Our solved problem, 4-16, from Prof. Alan Williams’s book, structural engineering reference manual.

The sway-inhibited frame means Unbraced frame, an Un-stiffened frame, sway frame is shown consisting of members with identical I/L values. it is required to determine the effective length factor for columns here are columns. 12 and 34.

He has not included any values for the length of girders or height of columns, we can consider that h and L are the same, it is required to get the K value for two columns,12 and 34.

We have a solved problem, 4-16 in the previous post, I wanted to attach a copy of the solved problem and the author’s solution. the solution is summarized, but at least we have come to our final solution with more detailed steps.

Th*e* French equation was made, For side sway Uninhibited- unbraced frame, for the k value, which is k=sqrt(1.6*GA*Gb+4(Ga+Gb)+7.5)/ sqrt of(GA+Gb+7.5).

Let try our solved problem 4-16 from prof. Alan Williams’s book. as a remark for our Sway frame, our side-sway Uninhibited, for Ga=0, Gb=0, K =1 from the Nomograph chart.

Let us use the French equation, first check the value of k provided by the French equation, against the K value obtained from the Nomograph, put Ga=Gb=0 and substitute, then K=sqrt(0+)0+7.7, the denominator= sqrt(0+0+7.5), then k=sqrt(7.5/7.5)=1, k=1.
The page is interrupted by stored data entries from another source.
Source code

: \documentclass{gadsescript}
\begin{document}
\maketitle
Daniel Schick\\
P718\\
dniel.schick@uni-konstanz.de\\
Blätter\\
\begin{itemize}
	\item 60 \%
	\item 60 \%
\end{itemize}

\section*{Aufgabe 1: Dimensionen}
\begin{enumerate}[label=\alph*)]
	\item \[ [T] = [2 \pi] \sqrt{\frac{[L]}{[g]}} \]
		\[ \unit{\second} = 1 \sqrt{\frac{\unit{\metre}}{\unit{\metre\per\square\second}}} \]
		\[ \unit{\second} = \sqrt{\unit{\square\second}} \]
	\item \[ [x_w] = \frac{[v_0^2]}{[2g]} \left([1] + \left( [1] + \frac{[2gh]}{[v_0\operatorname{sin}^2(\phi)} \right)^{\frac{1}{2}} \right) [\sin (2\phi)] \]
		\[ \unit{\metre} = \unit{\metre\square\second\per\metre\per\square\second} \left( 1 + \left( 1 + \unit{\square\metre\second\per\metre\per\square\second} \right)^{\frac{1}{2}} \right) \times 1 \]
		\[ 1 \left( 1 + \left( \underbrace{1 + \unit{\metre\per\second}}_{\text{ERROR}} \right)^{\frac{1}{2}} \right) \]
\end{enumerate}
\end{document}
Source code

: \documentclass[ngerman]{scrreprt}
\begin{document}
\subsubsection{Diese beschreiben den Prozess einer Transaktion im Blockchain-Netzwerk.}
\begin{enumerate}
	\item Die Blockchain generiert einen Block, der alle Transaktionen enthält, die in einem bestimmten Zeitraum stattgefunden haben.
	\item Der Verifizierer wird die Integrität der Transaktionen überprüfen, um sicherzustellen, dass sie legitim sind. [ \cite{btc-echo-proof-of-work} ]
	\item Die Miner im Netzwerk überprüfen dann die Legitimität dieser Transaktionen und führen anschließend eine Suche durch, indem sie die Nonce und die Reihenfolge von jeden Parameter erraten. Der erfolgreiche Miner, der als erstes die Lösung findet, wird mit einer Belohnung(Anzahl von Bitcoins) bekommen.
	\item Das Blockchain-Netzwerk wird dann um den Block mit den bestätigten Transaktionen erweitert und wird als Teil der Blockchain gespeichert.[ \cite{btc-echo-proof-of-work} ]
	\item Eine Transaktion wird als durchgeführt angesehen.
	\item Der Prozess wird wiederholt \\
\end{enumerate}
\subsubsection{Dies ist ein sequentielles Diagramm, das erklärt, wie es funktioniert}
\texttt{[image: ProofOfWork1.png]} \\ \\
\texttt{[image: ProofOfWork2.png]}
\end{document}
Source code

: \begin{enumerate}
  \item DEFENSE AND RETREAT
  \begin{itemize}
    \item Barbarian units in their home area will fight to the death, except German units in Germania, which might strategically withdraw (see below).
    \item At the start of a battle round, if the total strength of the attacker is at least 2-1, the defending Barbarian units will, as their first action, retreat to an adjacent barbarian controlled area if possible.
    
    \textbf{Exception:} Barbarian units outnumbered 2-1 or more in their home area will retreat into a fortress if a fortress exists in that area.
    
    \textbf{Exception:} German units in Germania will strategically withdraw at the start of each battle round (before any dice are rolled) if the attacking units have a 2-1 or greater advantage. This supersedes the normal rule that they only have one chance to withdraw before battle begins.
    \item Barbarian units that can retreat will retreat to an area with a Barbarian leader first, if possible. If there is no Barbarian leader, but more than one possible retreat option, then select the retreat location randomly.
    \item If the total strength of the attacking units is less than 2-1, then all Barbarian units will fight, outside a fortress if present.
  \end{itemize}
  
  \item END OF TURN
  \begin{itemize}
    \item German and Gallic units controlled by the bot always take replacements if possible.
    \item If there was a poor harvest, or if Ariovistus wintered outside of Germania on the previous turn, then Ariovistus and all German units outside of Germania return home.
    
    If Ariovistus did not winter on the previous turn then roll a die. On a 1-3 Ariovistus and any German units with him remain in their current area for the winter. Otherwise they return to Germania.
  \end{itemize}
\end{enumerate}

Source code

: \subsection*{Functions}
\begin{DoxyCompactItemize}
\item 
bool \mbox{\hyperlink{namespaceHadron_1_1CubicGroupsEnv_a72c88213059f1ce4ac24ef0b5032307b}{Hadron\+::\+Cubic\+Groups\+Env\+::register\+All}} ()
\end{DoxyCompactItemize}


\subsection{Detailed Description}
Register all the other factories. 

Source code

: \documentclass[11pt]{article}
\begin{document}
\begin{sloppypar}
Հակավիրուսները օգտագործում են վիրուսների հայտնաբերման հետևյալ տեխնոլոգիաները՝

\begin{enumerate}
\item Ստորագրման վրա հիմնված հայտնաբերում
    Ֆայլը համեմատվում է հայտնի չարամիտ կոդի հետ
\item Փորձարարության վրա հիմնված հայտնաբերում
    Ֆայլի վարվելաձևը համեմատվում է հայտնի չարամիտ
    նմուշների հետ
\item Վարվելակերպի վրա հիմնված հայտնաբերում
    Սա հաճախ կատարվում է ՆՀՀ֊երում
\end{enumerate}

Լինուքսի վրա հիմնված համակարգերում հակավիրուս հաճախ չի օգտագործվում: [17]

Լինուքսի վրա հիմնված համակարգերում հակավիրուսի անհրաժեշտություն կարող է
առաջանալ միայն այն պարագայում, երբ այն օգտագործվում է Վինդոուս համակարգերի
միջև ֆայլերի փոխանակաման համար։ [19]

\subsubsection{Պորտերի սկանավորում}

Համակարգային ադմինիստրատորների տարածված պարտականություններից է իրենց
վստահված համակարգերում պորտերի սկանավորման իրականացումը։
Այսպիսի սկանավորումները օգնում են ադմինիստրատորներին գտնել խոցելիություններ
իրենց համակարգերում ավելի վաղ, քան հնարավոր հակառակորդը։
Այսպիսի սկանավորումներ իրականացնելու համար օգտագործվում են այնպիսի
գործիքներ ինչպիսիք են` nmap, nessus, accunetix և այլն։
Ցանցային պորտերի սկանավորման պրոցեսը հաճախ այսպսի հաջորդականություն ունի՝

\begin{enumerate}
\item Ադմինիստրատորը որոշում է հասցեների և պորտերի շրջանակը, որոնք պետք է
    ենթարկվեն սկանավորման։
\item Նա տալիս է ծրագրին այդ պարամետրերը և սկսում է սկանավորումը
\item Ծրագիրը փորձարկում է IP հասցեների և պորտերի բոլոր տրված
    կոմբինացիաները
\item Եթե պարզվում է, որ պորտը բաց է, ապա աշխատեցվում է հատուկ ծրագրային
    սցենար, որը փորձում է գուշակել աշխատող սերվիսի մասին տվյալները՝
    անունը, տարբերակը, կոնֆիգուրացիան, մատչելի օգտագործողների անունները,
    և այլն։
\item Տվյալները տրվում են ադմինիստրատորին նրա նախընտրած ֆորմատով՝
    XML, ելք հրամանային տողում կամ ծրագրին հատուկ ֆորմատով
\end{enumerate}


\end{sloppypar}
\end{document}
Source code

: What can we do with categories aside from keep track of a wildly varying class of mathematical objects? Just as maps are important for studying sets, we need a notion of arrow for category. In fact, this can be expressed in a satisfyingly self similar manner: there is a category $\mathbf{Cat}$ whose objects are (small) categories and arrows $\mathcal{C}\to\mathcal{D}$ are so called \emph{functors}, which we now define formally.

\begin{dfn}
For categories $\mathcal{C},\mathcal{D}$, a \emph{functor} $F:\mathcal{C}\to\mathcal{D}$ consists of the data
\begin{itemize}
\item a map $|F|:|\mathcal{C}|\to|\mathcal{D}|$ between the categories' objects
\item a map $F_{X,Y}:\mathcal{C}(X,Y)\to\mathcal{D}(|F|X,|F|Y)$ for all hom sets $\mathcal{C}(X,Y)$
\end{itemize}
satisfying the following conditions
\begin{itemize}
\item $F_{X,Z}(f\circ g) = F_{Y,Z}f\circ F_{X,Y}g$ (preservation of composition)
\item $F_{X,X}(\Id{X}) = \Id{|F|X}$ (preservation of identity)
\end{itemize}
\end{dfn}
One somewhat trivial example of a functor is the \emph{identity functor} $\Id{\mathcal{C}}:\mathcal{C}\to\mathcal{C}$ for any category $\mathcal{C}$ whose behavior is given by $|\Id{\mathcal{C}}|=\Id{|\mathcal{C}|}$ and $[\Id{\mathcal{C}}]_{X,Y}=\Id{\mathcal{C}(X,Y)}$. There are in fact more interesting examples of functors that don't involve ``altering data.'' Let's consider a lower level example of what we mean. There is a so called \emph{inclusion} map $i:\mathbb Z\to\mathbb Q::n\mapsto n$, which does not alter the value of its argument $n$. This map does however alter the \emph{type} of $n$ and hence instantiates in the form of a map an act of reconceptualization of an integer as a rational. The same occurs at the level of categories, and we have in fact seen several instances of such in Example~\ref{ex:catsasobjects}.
This value matches the k obtained from the Nomograph, let us try for Ga=Gb=100. From the chart it is approximately k=9, the Nomograph rather has a narrow view, from the French equation k=sqrt(1.6*100*100+7.5)/ sqrt(100+100+7.5).

**K value for the first column 12 by using the French equation.**

Let us refer back to the solved problem 4-16, which consists of two parts, the first part is the hinged support at joint 1 and the second part was for corner joint 2, G1=10, at the hinged support, while G=1, for the joint 2, k from the graph was=1.9.

Using the French equation to get the value for K, then k=sqrt(1.6*(10)*(1)+4*(10+1)+7.5)/ sqrt (10+1+7.5), sqrt (10+1+7.5), using an excel sheet, we get k=1.90414, which is close to k=1.9 from nomograph to some extent.

**K value for the first column 34 by using the French equation.**

The second part of the solved problem 4-16 for fixed support and the joint was ended by pinned supported by pinned support at the far point, while at the near joint was a corner, where m, for the far end, while m=1/2, k was =1.27 from Nomograph. Using the French equation, we get the k value as k=sqrt(1.6*0.67*1+4*(2/3+1)+7.5)/ sqrt(0.67+1+7.5), then k=1.289, which is near to the exact value can be used to find a closer figure to the K value estimate by the Nomograph.

This is the pdf file used in the illustration of this post.**A very useful external link is Concentrically Loaded Compression Members**.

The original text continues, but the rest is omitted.